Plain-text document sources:
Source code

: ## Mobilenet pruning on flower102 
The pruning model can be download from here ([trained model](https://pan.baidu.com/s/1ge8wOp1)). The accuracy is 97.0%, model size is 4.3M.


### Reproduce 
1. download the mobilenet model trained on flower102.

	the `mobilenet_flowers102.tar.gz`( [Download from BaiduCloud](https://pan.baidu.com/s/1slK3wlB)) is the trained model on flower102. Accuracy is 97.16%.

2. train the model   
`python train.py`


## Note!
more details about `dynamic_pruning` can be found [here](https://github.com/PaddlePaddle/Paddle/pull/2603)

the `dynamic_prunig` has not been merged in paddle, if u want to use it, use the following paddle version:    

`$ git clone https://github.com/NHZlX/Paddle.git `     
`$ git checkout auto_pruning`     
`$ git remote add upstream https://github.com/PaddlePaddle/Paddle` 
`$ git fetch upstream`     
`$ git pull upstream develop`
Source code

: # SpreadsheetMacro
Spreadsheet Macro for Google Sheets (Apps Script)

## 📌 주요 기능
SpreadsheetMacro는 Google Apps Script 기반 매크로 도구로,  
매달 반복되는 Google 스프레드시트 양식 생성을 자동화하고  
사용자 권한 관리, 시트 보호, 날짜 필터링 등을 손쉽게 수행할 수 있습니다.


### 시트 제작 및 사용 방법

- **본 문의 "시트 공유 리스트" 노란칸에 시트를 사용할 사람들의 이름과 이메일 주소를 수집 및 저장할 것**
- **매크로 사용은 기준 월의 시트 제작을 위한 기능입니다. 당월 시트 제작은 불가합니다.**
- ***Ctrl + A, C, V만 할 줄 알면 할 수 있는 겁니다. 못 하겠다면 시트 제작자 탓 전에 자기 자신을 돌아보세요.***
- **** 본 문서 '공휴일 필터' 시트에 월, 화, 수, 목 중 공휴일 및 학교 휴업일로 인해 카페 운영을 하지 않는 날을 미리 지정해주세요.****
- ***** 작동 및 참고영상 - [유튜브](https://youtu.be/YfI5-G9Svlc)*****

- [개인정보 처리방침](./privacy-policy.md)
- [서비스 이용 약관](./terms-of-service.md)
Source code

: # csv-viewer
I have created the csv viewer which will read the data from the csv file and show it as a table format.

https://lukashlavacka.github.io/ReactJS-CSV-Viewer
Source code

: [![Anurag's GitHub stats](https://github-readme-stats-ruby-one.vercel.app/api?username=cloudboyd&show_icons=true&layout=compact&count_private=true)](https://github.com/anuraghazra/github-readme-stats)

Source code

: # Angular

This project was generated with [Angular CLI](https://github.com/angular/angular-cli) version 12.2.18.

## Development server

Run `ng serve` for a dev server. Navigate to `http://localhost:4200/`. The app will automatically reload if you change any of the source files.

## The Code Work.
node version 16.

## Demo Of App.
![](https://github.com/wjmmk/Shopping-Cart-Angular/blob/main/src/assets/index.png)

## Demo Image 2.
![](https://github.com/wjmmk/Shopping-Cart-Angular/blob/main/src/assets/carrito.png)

* _Exercise_
Scan the records above for the string "Google", and copy every line where it turns up.

* _Exercise response_
Spreadsheet Macro for Google Sheets (Apps Script)
SpreadsheetMacro는 Google Apps Script 기반 매크로 도구로,  
매달 반복되는 Google 스프레드시트 양식 생성을 자동화하고  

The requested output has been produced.